Identifying a strong and usable brand involves both looking at yourself and looking outward to find a niche. In my first 10 questions, I focused on the introspective part of branding—helping to define yourself. These next 10 questions are aimed at discovering where there is an opportunity in the marketplace.
Questions to help you position your brand
- Who are your direct and closest competitors? By category, specialty, location, etc.
- How are you different? In some industries there are a lot of very close competitors: for example if you run a dry cleaner in a big city there are probably many, and you could differentiate yourself on location, price, service, etc.
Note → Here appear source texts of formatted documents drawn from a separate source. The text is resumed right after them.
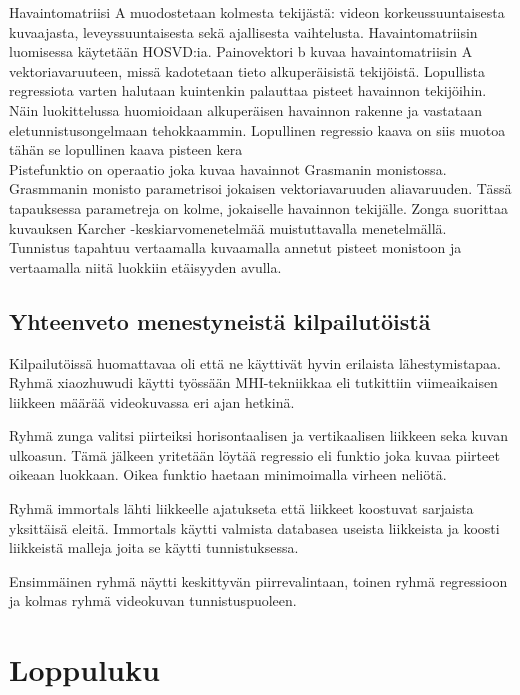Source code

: Havaintomatriisi A muodostetaan kolmesta tekijästä: videon korkeussuuntaisesta kuvaajasta, leveyssuuntaisesta sekä ajallisesta vaihtelusta.
Havaintomatriisin luomisessa käytetään HOSVD:ia. Painovektori b kuvaa havaintomatriisin A vektoriavaruuteen, missä kadotetaan tieto alkuperäisistä tekijöistä. 
Lopullista regressiota varten halutaan kuintenkin palauttaa pisteet havainnon tekijöihin.
Näin luokittelussa huomioidaan alkuperäisen havainnon rakenne ja vastataan eletunnistusongelmaan tehokkaammin. 
Lopullinen regressio kaava on siis muotoa\\
tähän se lopullinen kaava pisteen kera\\
Pistefunktio on operaatio joka kuvaa havainnot Grasmanin monistossa. Grasmmanin monisto parametrisoi jokaisen vektoriavaruuden aliavaruuden.
Tässä tapauksessa parametreja on kolme, jokaiselle havainnon tekijälle.
Zonga suorittaa kuvauksen Karcher -keskiarvomenetelmää muistuttavalla menetelmällä.\\

Tunnistus tapahtuu vertaamalla kuvaamalla annetut pisteet monistoon ja vertaamalla niitä luokkiin etäisyyden avulla.\\


\subsection{Yhteenveto menestyneistä kilpailutöistä}
Kilpailutöissä huomattavaa oli että ne käyttivät hyvin erilaista lähestymistapaa. 
Ryhmä xiaozhuwudi käytti työssään MHI-tekniikkaa eli tutkittiin viimeaikaisen liikkeen määrää videokuvassa eri ajan hetkinä.

Ryhmä zunga valitsi piirteiksi horisontaalisen ja vertikaalisen liikkeen seka kuvan ulkoasun. Tämä jälkeen yritetään löytää
regressio eli funktio joka kuvaa piirteet oikeaan luokkaan. Oikea funktio haetaan minimoimalla virheen neliötä.

Ryhmä immortals lähti liikkeelle ajatukseta että liikkeet koostuvat sarjaista yksittäisä eleitä.
Immortals käytti valmista databasea useista liikkeista ja koosti liikkeistä malleja joita se käytti tunnistuksessa.

Ensimmäinen ryhmä näytti keskittyvän piirrevalintaan, toinen ryhmä regressioon ja kolmas ryhmä videokuvan tunnistuspuoleen.




















\section{Loppuluku}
- Who are you indirect competitors? For example, restaurants are also competing with grocery stores and magazines are competing with web sites.
- What would be involved to define and defend your unique brand, based on your answers to 1, 2 and 3? Are you able to articulate how you are different and would you be able to persuade potential clients of that difference?
- What position exhibits signs of an opportunity? In other words, is there an area that is lacking a leader and top brand that you could fill?
- What are people saying about your competitors that could be used to build your brand? This is a great way to use social media tools to help you recognize an opportunity. By talking (both face-to-face and virtually) to your potential clients you can learn what pains are still being felt and not addressed by those in the marketplace already.
- How would customers benefit from your brand? If you can’t articulate this, don’t expect the marketplace to be able to either.
- Is there a new category you can create to better position your brand? It’s best to identify a category that is small enough that you will be a recognized leader. I highly suggest reading The 22 Immutable Laws of Branding for a better understanding of this concept.
- What do you customers (or potential customers) think of you? This is a critical and often overlooked part of branding. Your perception and reputation are huge and to try and work against that can be impossible.
- Which of your strengths fit best with the available opportunities? Often we have several parts of our skill set or product line that could be emphasized. It’s best to decide what to focus on, based on the opportunities in that niche.
Thinking of branding really goes back to the nuts & bolts of starting a business. Anyone doing research on starting their own business, writing a business plan or finding investors should have carefully examined the marketplace for opportunity. However, many business owners then set aside all that research when they work to build their own branded identities. Instead, use it to help you build a succesful brand.